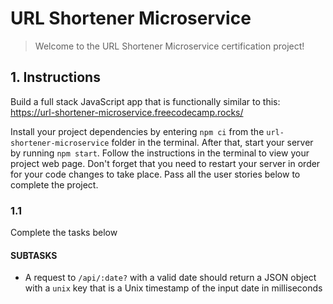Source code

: # URL Shortener Microservice

> Welcome to the URL Shortener Microservice certification project!

## 1. Instructions

Build a full stack JavaScript app that is functionally similar to this: https://url-shortener-microservice.freecodecamp.rocks/

Install your project dependencies by entering `npm ci` from the `url-shortener-microservice` folder in the terminal. After that, start your server by running `npm start`. Follow the instructions in the terminal to view your project web page. Don't forget that you need to restart your server in order for your code changes to take place. Pass all the user stories below to complete the project.

### 1.1

Complete the tasks below

#### SUBTASKS

- A request to `/api/:date?` with a valid date should return a JSON object with a `unix` key that is a Unix timestamp of the input date in milliseconds
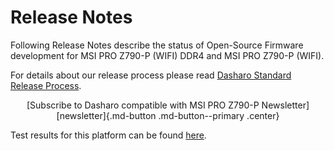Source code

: # Release Notes

Following Release Notes describe the status of Open-Source Firmware development for
MSI PRO Z790-P (WIFI) DDR4 and MSI PRO Z790-P (WIFI).

For details about our release process please read
[Dasharo Standard Release Process](../../dev-proc/standard-release-process.md).

<center>
[Subscribe to Dasharo compatible with MSI PRO Z790-P Newsletter]
[newsletter]{.md-button .md-button--primary .center}
</center>

Test results for this platform can be found
[here](https://docs.google.com/spreadsheets/d/16wokQYhtS7XA1DQC3Om7FY-IImG6SZisGK7NnzyRGVY/edit?usp=sharing).

[newsletter]: https://newsletter.3mdeb.com/subscription/aKgTJjYEA
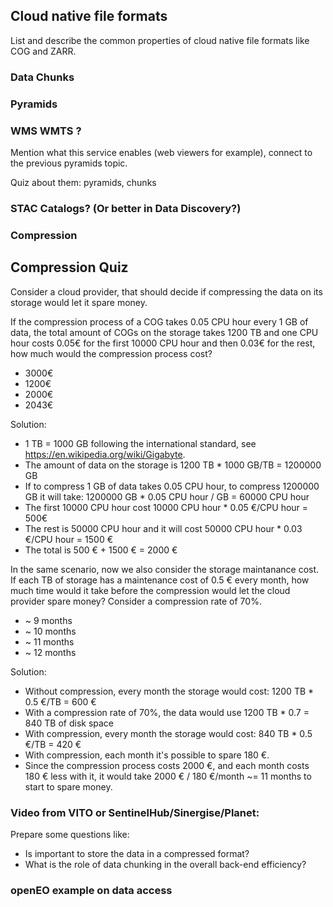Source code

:## Cloud native file formats

List and describe the common properties of cloud native file formats like COG and ZARR.

### Data Chunks


### Pyramids


### WMS WMTS ?

Mention what this service enables (web viewers for example), connect to the previous pyramids topic.

Quiz about them: pyramids, chunks

### STAC Catalogs? (Or better in Data Discovery?)

### Compression

## Compression Quiz

Consider a cloud provider, that should decide if compressing the data on its storage would let it spare money.

If the compression process of a COG takes 0.05 CPU hour every 1 GB of data, the total amount of COGs on the storage takes 1200 TB and one CPU hour costs 0.05€ for the first 10000 CPU hour and then 0.03€ for the rest, how much would the compression process cost?

- 3000€
- 1200€
- 2000€
- 2043€

Solution:
- 1 TB = 1000 GB following the international standard, see https://en.wikipedia.org/wiki/Gigabyte.
- The amount of data on the storage is 1200 TB * 1000 GB/TB = 1200000 GB
- If to compress 1 GB of data takes 0.05 CPU hour, to compress 1200000 GB it will take: 1200000 GB * 0.05 CPU hour / GB = 60000 CPU hour
- The first 10000 CPU hour cost 10000 CPU hour * 0.05 €/CPU hour = 500€
- The rest is 50000 CPU hour and it will cost 50000 CPU hour * 0.03 €/CPU hour = 1500 €
- The total is 500 € + 1500 € = 2000 €

In the same scenario, now we also consider the storage maintanance cost. If each TB of storage has a maintenance cost of 0.5 € every month, how much time would it take before the compression would let the cloud provider spare money? Consider a compression rate of 70%.

- ~ 9 months
- ~ 10 months
- ~ 11 months
- ~ 12 months

Solution:
- Without compression, every month the storage would cost: 1200 TB * 0.5 €/TB = 600 €
- With a compression rate of 70%, the data would use 1200 TB * 0.7 = 840 TB of disk space
- With compression, every month the storage would cost: 840 TB * 0.5 €/TB = 420 €
- With compression, each month it's possible to spare 180 €.
- Since the compression process costs 2000 €, and each month costs 180 € less with it, it would take 2000 € / 180 €/month ~= 11 months to start to spare money.

### Video from VITO or SentinelHub/Sinergise/Planet:

Prepare some questions like:

- Is important to store the data in a compressed format?
- What is the role of data chunking in the overall back-end efficiency?


### openEO example on data access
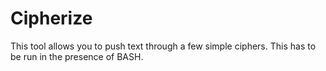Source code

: # Cipherize
This tool allows you to push text through a few simple ciphers. This has to be run in the presence of BASH.
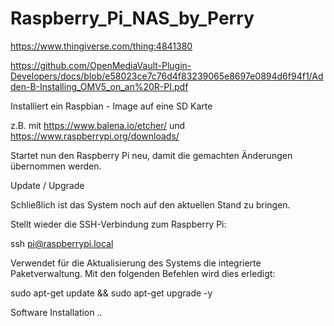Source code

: # Raspberry_Pi_NAS_by_Perry

https://www.thingiverse.com/thing:4841380

https://github.com/OpenMediaVault-Plugin-Developers/docs/blob/e58023ce7c76d4f83239065e8697e0894d6f94f1/Adden-B-Installing_OMV5_on_an%20R-PI.pdf



Installiert ein Raspbian - Image auf eine SD Karte

z.B. mit https://www.balena.io/etcher/ und https://www.raspberrypi.org/downloads/

Startet nun den Raspberry Pi neu, damit die gemachten Änderungen übernommen werden.

Update / Upgrade

Schließlich ist das System noch auf den aktuellen Stand zu bringen.

Stellt wieder die SSH-Verbindung zum Raspberry Pi:

ssh pi@raspberrypi.local

Verwendet für die Aktualisierung des Systems die integrierte Paketverwaltung. Mit den folgenden Befehlen wird dies erledigt:

sudo apt-get update && sudo apt-get upgrade -y 


Software Installation ..
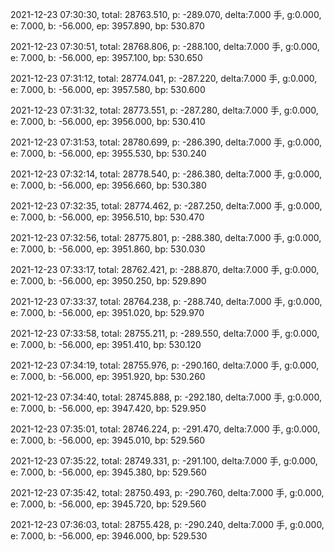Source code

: 2021-12-23 07:30:30, total: 28763.510, p: -289.070, delta:7.000 手, g:0.000, e: 7.000, b: -56.000, ep: 3957.890, bp: 530.870

2021-12-23 07:30:51, total: 28768.806, p: -288.100, delta:7.000 手, g:0.000, e: 7.000, b: -56.000, ep: 3957.100, bp: 530.650

2021-12-23 07:31:12, total: 28774.041, p: -287.220, delta:7.000 手, g:0.000, e: 7.000, b: -56.000, ep: 3957.580, bp: 530.600

2021-12-23 07:31:32, total: 28773.551, p: -287.280, delta:7.000 手, g:0.000, e: 7.000, b: -56.000, ep: 3956.000, bp: 530.410

2021-12-23 07:31:53, total: 28780.699, p: -286.390, delta:7.000 手, g:0.000, e: 7.000, b: -56.000, ep: 3955.530, bp: 530.240

2021-12-23 07:32:14, total: 28778.540, p: -286.380, delta:7.000 手, g:0.000, e: 7.000, b: -56.000, ep: 3956.660, bp: 530.380

2021-12-23 07:32:35, total: 28774.462, p: -287.250, delta:7.000 手, g:0.000, e: 7.000, b: -56.000, ep: 3956.510, bp: 530.470

2021-12-23 07:32:56, total: 28775.801, p: -288.380, delta:7.000 手, g:0.000, e: 7.000, b: -56.000, ep: 3951.860, bp: 530.030

2021-12-23 07:33:17, total: 28762.421, p: -288.870, delta:7.000 手, g:0.000, e: 7.000, b: -56.000, ep: 3950.250, bp: 529.890

2021-12-23 07:33:37, total: 28764.238, p: -288.740, delta:7.000 手, g:0.000, e: 7.000, b: -56.000, ep: 3951.020, bp: 529.970

2021-12-23 07:33:58, total: 28755.211, p: -289.550, delta:7.000 手, g:0.000, e: 7.000, b: -56.000, ep: 3951.410, bp: 530.120

2021-12-23 07:34:19, total: 28755.976, p: -290.160, delta:7.000 手, g:0.000, e: 7.000, b: -56.000, ep: 3951.920, bp: 530.260

2021-12-23 07:34:40, total: 28745.888, p: -292.180, delta:7.000 手, g:0.000, e: 7.000, b: -56.000, ep: 3947.420, bp: 529.950

2021-12-23 07:35:01, total: 28746.224, p: -291.470, delta:7.000 手, g:0.000, e: 7.000, b: -56.000, ep: 3945.010, bp: 529.560

2021-12-23 07:35:22, total: 28749.331, p: -291.100, delta:7.000 手, g:0.000, e: 7.000, b: -56.000, ep: 3945.380, bp: 529.560

2021-12-23 07:35:42, total: 28750.493, p: -290.760, delta:7.000 手, g:0.000, e: 7.000, b: -56.000, ep: 3945.720, bp: 529.560

2021-12-23 07:36:03, total: 28755.428, p: -290.240, delta:7.000 手, g:0.000, e: 7.000, b: -56.000, ep: 3946.000, bp: 529.530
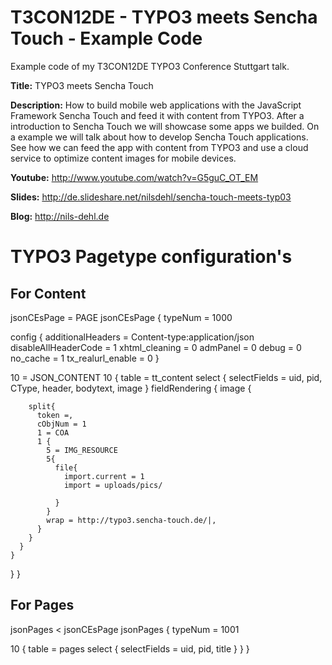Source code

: T3CON12DE - TYPO3 meets Sencha Touch - Example Code
===================================================

Example code of my T3CON12DE TYPO3 Conference Stuttgart talk.

**Title:** TYPO3 meets Sencha Touch

**Description:**
How to build mobile web applications with the JavaScript Framework Sencha Touch and feed it with content from TYPO3.
After a introduction to Sencha Touch we will showcase some apps we builded.
On a example we will talk about how to develop Sencha Touch applications. See how we can feed the app with content from TYPO3 and use a cloud service to optimize content images for mobile devices.

**Youtube:** http://www.youtube.com/watch?v=G5guC_OT_EM

**Slides:** http://de.slideshare.net/nilsdehl/sencha-touch-meets-typ03

**Blog:** http://nils-dehl.de

# TYPO3 Pagetype configuration's

## For Content
jsonCEsPage = PAGE
jsonCEsPage {
  typeNum = 1000
  
   config {
    additionalHeaders = Content-type:application/json
    disableAllHeaderCode = 1
    xhtml_cleaning = 0
    admPanel = 0
    debug = 0
    no_cache = 1
    tx_realurl_enable = 0
  }
  
  10 = JSON_CONTENT
  10 {
    table = tt_content
    select {
      selectFields = uid, pid, CType, header, bodytext, image
    } 
    fieldRendering {
      image {
        
        split{
          token =,
          cObjNum = 1
          1 = COA
          1 {
            5 = IMG_RESOURCE
            5{
              file{
                import.current = 1
                import = uploads/pics/

              }
            }
            wrap = http://typo3.sencha-touch.de/|,
          }
        }
      }
    }
  }
}

## For Pages
jsonPages < jsonCEsPage
jsonPages {
  typeNum = 1001

  10 {
    table = pages
    select {
      selectFields = uid, pid, title
    } 
  }
}
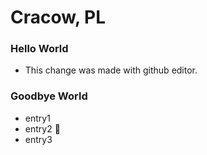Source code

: # Cracow, PL

### Hello World
 - This change was made with github editor.

### Goodbye World
 - entry1
 - entry2 :beer:
 - entry3
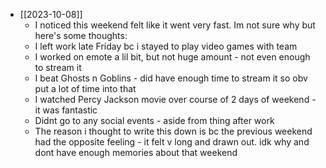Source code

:   * [[2023-10-08]]
    * I noticed this weekend felt like it went very fast. Im not sure why but here's some thoughts:
    * I left work late Friday bc i stayed to play video games with team
    * I worked on emote a lil bit, but not huge amount - not even enough to stream it
    * I beat Ghosts n Goblins - did have enough time to stream it so obv put a lot of time into that
    * I watched Percy Jackson movie over course of 2 days of weekend - it was fantastic
    * Didnt go to any social events - aside from thing after work
    * The reason i thought to write this down is bc the previous weekend had the opposite feeling - it felt v long and drawn out. idk why and dont have enough memories about that weekend
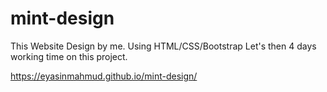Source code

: # mint-design
This Website Design by me. Using HTML/CSS/Bootstrap Let's then 4 days working time on this project.

https://eyasinmahmud.github.io/mint-design/
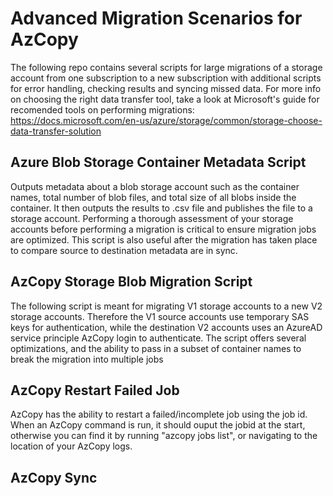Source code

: # Advanced Migration Scenarios for AzCopy
The following repo contains several scripts for large migrations of a storage account from one subscription to a new subscription with additional scripts for error handling, checking results and syncing missed data. For more info on choosing the right data transfer tool, take a look at Microsoft's guide for recomended tools on performing migrations: https://docs.microsoft.com/en-us/azure/storage/common/storage-choose-data-transfer-solution

## Azure Blob Storage Container Metadata Script
Outputs metadata about a blob storage account such as the container names, total number of blob files, and total size of all blobs inside the container. It then outputs the results to .csv file and publishes the file to a storage account. Performing a thorough assessment of your storage accounts before performing a migration is critical to ensure migration jobs are optimized. This script is also useful after the migration has taken place to compare source to destination metadata are in sync.

## AzCopy Storage Blob Migration Script
The following script is meant for migrating V1 storage accounts to a new V2 storage accounts. Therefore the V1 source accounts use temporary SAS keys for authentication, while the destination V2 accounts uses an AzureAD service principle AzCopy login to authenticate. The script offers several optimizations, and the ability to pass in a subset of container names to break the migration into multiple jobs

## AzCopy Restart Failed Job
AzCopy has the ability to restart a failed/incomplete job using the job id. When an AzCopy command is run, it should ouput the jobid at the start, otherwise you can find it by running "azcopy jobs list", or navigating to the location of your AzCopy logs.

## AzCopy Sync

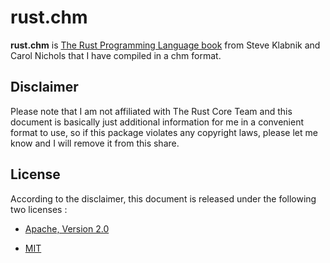 # rust.chm

__rust.chm__ is [The Rust Programming Language book](https://doc.rust-lang.org/stable/book/) from Steve Klabnik and Carol Nichols that I have compiled in a chm format.


## Disclaimer

Please note that I am not affiliated with The Rust Core Team and this document is basically just additional information for me in a convenient format to use, so if this package violates any copyright laws, please let me know and I will remove it from this share.


## License
According to the disclaimer, this document is released under the following two licenses :
* [Apache, Version 2.0](http://www.apache.org/licenses/LICENSE-2.0)

* [MIT](http://opensource.org/licenses/MIT)
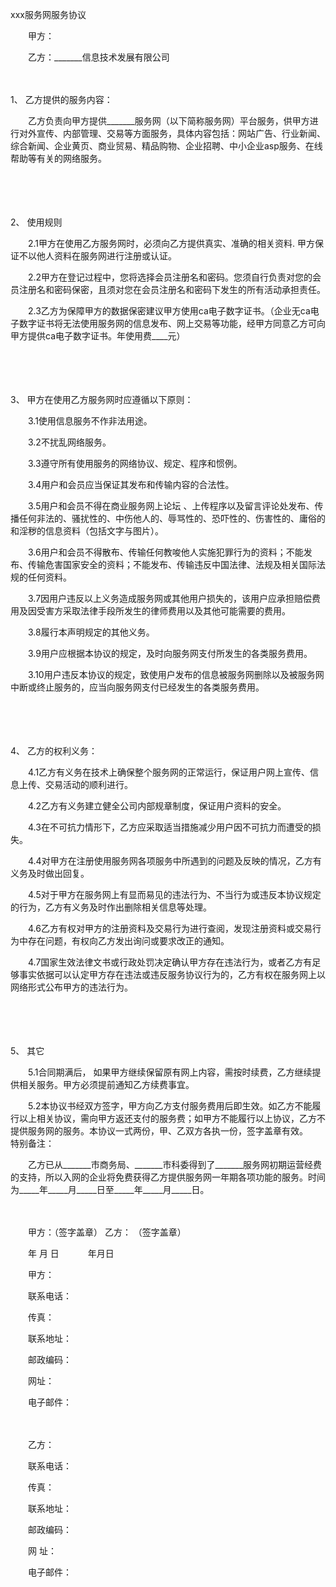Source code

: 



xxx服务网服务协议



 

　　甲方：

　　乙方：_______信息技术发展有限公司

　　

1、
乙方提供的服务内容：

　　乙方负责向甲方提供_______服务网（以下简称服务网）平台服务，供甲方进行对外宣传、内部管理、交易等方面服务，具体内容包括：网站广告、行业新闻、综合新闻、企业黄页、商业贸易、精品购物、企业招聘、中小企业asp服务、在线帮助等有关的网络服务。

　　

　　

2、
使用规则

　　2.1甲方在使用乙方服务网时，必须向乙方提供真实、准确的相关资料. 甲方保证不以他人资料在服务网进行注册或认证。

　　2.2甲方在登记过程中，您将选择会员注册名和密码。您须自行负责对您的会员注册名和密码保密，且须对您在会员注册名和密码下发生的所有活动承担责任。

　　2.3乙方为保障甲方的数据保密建议甲方使用ca电子数字证书。（企业无ca电子数字证书将无法使用服务网的信息发布、网上交易等功能，经甲方同意乙方可向甲方提供ca电子数字证书。年使用费____元）

　　

　　

3、
甲方在使用乙方服务网时应遵循以下原则：

　　3.1使用信息服务不作非法用途。

　　3.2不扰乱网络服务。

　　3.3遵守所有使用服务的网络协议、规定、程序和惯例。

　　3.4用户和会员应当保证其发布和传输内容的合法性。

　　3.5用户和会员不得在商业服务网上论坛 、上传程序以及留言评论处发布、传播任何非法的、骚扰性的、中伤他人的、辱骂性的、恐吓性的、伤害性的、庸俗的和淫秽的信息资料（包括文字与图片）。

　　3.6用户和会员不得散布、传输任何教唆他人实施犯罪行为的资料；不能发布、传输危害国家安全的资料；不能发布、传输违反中国法律、法规及相关国际法规的任何资料。

　　3.7因用户违反以上义务造成服务网或其他用户损失的，该用户应承担赔偿费用及因受害方采取法律手段所发生的律师费用以及其他可能需要的费用。

　　3.8履行本声明规定的其他义务。

　　3.9用户应根据本协议的规定，及时向服务网支付所发生的各类服务费用。

　　3.10用户违反本协议的规定，致使用户发布的信息被服务网删除以及被服务网中断或终止服务的，应当向服务网支付已经发生的各类服务费用。

　　

　　

4、
乙方的权利义务：

　　4.1乙方有义务在技术上确保整个服务网的正常运行，保证用户网上宣传、信息上传、交易活动的顺利进行。

　　4.2乙方有义务建立健全公司内部规章制度，保证用户资料的安全。

　　4.3在不可抗力情形下，乙方应采取适当措施减少用户因不可抗力而遭受的损失。

　　4.4对甲方在注册使用服务网各项服务中所遇到的问题及反映的情况，乙方有义务及时做出回复。

　　4.5对于甲方在服务网上有显而易见的违法行为、不当行为或违反本协议规定的行为，乙方有义务及时作出删除相关信息等处理。

　　4.6乙方有权对甲方的注册资料及交易行为进行查阅，发现注册资料或交易行为中存在问题，有权向乙方发出询问或要求改正的通知。

　　4.7国家生效法律文书或行政处罚决定确认甲方存在违法行为，或者乙方有足够事实依据可以认定甲方存在违法或违反服务协议行为的，乙方有权在服务网上以网络形式公布甲方的违法行为。

　　

　　

5、
其它

　　5.1合同期满后， 如果甲方继续保留原有网上内容，需按时续费，乙方继续提供相关服务。甲方必须提前通知乙方续费事宜。

　　5.2本协议书经双方签字，甲方向乙方支付服务费用后即生效。如乙方不能履行以上相关协议，需向甲方返还支付的服务费；如甲方不能履行以上协议，乙方不提供服务网的服务。本协议一式两份，甲、乙双方各执一份，签字盖章有效。　　特别备注：

　　乙方已从_______市商务局、_______市科委得到了_______服务网初期运营经费的支持，所以入网的企业将免费获得乙方提供服务网一年期各项功能的服务。时间为_____年_____月_____日至_____年_____月_____日。　　

　　

　　甲方：（签字盖章） 乙方： （签字盖章）

　　年 月 日　　　 年月日　　

　　甲方：

　　联系电话：

　　传真：

　　联系地址：

　　邮政编码：

　　网址：

　　电子邮件：

　　

　　乙方：

　　联系电话：

　　传真：

　　联系地址：

　　邮政编码：

　　网 址：

　　电子邮件：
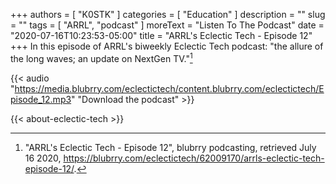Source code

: +++
authors = [ "K0STK" ]
categories = [ "Education" ]
description = ""
slug = ""
tags = [ "ARRL", "podcast" ]
moreText = "Listen To The Podcast"
date = "2020-07-16T10:23:53-05:00"
title = "ARRL's Eclectic Tech - Episode 12"
+++
In this episode of ARRL's biweekly Eclectic Tech podcast: "the allure of the long waves; an update on NextGen TV."[^1]

[^1]: "ARRL's Eclectic Tech - Episode 12", blubrry podcasting, retrieved July 16 2020, https://blubrry.com/eclectictech/62009170/arrls-eclectic-tech-episode-12/.

<!--more-->

{{< audio "https://media.blubrry.com/eclectictech/content.blubrry.com/eclectictech/Episode_12.mp3" "Download the podcast" >}}

{{< about-eclectic-tech >}}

+ + +

◆ TRY IT:
What you give back must be exactly the lines from the opening line of the entries through the line holding "Build a full", with no pictures.

◆ RESULT FOR THIS EXERCISE:
Source code

: # URL Shortener Microservice

> Welcome to the URL Shortener Microservice certification project!

## 1. Instructions

Build a full stack JavaScript app that is functionally similar to this: https://url-shortener-microservice.freecodecamp.rocks/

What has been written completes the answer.